DATA LISTING:
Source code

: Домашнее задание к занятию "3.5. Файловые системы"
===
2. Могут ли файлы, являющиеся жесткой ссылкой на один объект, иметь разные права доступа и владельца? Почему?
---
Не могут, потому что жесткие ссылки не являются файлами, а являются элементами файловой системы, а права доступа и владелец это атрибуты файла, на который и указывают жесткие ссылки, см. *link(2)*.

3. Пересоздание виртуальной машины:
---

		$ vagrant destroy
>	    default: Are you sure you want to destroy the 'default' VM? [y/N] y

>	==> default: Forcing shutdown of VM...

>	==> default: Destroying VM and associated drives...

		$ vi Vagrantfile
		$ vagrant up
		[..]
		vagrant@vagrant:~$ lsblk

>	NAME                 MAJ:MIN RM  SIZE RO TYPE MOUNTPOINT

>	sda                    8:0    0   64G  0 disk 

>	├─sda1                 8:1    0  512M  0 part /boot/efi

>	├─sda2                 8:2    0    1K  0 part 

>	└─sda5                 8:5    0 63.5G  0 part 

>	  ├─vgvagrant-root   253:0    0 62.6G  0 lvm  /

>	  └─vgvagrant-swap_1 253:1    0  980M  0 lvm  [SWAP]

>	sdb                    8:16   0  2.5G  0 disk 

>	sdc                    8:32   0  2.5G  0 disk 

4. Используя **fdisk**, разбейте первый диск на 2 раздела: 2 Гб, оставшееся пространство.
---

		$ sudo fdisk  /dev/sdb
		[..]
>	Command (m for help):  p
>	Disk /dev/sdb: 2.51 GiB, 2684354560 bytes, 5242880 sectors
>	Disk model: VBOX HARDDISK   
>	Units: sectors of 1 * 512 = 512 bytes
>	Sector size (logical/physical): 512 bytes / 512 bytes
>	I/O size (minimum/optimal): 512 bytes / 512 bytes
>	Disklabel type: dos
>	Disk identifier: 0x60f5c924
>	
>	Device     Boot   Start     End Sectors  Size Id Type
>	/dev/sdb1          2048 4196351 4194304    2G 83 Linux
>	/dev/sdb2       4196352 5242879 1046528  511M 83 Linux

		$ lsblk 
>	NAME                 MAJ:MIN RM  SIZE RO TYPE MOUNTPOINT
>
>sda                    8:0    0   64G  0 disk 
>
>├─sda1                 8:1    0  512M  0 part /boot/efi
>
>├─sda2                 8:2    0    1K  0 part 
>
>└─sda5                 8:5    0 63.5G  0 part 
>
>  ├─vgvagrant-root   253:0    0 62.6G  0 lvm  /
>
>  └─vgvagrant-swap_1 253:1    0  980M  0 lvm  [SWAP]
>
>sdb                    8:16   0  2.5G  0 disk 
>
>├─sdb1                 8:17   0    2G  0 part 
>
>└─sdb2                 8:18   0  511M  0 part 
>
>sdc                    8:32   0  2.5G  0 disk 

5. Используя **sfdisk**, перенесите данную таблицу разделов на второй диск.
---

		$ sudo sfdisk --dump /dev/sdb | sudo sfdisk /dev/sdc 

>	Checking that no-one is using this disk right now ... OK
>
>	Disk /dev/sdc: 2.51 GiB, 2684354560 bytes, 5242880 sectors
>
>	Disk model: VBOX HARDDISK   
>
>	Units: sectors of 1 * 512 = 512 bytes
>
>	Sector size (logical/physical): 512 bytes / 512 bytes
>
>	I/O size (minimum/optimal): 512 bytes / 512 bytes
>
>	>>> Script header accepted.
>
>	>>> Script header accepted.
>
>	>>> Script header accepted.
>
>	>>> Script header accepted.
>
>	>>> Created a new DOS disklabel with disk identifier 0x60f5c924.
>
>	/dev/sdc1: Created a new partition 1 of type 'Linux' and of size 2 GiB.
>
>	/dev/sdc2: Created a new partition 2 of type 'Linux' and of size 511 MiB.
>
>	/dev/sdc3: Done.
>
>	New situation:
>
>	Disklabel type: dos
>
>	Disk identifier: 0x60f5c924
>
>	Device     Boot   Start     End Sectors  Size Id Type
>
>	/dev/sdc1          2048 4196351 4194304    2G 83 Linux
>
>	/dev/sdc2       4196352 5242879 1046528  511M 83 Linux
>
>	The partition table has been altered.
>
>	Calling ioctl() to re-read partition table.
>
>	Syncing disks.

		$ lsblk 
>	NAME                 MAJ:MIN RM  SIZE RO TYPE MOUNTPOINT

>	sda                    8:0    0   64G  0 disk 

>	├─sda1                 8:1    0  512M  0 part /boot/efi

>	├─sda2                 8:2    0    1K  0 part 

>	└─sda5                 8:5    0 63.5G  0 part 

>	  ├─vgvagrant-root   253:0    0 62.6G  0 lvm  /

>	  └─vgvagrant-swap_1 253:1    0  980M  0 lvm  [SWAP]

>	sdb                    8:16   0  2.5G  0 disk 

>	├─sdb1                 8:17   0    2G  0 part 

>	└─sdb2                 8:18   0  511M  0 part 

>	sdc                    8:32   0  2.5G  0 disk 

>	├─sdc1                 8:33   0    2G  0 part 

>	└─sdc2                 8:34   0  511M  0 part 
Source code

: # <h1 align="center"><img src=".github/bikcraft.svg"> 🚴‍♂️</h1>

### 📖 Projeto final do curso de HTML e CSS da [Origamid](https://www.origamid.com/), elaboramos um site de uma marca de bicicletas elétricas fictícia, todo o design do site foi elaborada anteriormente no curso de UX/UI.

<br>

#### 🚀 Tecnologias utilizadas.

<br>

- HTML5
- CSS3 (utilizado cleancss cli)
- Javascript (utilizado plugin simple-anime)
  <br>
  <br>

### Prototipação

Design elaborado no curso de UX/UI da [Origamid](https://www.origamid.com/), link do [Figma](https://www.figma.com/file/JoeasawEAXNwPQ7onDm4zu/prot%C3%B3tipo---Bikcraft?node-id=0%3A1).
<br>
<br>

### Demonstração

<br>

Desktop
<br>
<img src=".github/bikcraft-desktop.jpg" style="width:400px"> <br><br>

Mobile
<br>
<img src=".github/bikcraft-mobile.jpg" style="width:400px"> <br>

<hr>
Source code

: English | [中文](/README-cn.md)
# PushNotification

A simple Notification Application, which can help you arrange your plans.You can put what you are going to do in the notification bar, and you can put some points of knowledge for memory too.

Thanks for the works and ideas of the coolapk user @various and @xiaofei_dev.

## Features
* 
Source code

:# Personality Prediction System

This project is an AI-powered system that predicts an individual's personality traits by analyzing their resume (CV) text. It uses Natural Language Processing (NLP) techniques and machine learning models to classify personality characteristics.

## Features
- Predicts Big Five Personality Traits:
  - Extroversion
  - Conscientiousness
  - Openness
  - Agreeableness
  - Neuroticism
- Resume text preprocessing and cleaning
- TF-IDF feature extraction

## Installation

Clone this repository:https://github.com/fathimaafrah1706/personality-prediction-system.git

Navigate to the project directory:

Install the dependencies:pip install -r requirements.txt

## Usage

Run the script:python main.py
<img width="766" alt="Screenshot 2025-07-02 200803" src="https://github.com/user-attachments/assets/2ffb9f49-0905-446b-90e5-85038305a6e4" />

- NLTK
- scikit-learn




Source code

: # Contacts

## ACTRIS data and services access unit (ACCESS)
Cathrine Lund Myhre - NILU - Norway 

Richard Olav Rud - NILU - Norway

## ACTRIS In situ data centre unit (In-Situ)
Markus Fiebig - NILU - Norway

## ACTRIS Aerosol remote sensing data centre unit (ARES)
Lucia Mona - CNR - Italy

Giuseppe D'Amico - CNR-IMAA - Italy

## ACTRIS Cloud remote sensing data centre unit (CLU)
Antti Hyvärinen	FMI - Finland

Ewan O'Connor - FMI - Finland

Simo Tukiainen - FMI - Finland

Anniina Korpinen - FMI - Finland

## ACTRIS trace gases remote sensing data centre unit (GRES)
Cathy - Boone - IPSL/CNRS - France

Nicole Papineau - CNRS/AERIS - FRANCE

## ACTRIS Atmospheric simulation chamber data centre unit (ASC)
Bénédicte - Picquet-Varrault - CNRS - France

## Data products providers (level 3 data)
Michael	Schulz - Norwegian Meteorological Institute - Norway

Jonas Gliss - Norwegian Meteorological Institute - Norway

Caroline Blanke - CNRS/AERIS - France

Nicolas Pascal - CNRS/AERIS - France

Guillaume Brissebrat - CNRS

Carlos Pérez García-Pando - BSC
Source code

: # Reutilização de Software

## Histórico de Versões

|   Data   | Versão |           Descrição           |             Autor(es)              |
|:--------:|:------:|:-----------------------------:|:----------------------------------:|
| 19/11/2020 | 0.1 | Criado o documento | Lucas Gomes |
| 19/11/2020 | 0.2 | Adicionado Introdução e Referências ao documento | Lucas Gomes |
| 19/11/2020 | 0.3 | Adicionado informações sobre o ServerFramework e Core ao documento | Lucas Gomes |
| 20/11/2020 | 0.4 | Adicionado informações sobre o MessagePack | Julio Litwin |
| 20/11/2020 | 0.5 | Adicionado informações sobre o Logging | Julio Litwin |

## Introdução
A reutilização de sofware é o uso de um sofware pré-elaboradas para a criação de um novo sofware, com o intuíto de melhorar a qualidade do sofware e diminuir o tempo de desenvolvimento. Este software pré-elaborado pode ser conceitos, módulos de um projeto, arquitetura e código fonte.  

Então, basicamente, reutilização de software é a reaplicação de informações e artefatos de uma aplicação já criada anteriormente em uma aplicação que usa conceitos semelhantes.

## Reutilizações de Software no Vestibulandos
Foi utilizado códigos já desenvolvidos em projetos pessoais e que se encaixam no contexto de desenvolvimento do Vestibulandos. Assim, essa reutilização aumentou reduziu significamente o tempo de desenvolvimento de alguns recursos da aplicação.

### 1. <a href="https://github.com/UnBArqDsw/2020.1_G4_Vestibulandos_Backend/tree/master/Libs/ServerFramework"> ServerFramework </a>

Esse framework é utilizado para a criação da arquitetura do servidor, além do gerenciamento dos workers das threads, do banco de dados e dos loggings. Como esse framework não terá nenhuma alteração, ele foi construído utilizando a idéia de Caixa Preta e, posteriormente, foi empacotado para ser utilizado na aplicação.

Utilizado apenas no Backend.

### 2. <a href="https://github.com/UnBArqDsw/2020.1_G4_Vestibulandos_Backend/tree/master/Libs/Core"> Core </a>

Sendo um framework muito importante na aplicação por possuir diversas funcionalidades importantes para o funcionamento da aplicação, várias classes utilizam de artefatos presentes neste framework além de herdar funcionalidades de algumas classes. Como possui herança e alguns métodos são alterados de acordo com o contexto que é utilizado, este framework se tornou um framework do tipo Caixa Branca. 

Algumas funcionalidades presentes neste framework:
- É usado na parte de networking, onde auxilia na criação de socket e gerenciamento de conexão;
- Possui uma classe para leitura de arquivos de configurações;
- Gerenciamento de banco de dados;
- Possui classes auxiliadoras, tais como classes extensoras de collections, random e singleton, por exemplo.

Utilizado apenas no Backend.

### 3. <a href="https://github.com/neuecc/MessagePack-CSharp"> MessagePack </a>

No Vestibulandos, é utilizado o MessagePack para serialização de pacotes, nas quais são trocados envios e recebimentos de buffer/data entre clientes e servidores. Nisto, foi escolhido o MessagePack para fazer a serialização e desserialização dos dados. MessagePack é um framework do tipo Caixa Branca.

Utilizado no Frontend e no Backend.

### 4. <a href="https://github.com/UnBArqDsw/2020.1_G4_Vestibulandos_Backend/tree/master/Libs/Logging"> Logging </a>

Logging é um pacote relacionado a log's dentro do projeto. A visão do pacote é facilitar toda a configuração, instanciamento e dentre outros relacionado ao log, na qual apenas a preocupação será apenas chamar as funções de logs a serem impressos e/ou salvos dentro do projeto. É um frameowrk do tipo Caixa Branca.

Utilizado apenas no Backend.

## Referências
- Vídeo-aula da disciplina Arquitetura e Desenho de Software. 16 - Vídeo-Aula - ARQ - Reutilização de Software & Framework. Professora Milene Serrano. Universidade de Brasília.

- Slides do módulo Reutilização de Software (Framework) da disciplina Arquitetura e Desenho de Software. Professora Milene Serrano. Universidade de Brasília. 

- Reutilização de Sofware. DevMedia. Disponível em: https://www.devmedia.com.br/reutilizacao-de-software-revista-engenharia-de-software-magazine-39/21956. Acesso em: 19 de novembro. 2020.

TASK PROMPT:
Which of the lines in the material carry the string "table"? Pull them out.

THE COMPLETED TASK:
>	The partition table has been altered.
>	Calling ioctl() to re-read partition table.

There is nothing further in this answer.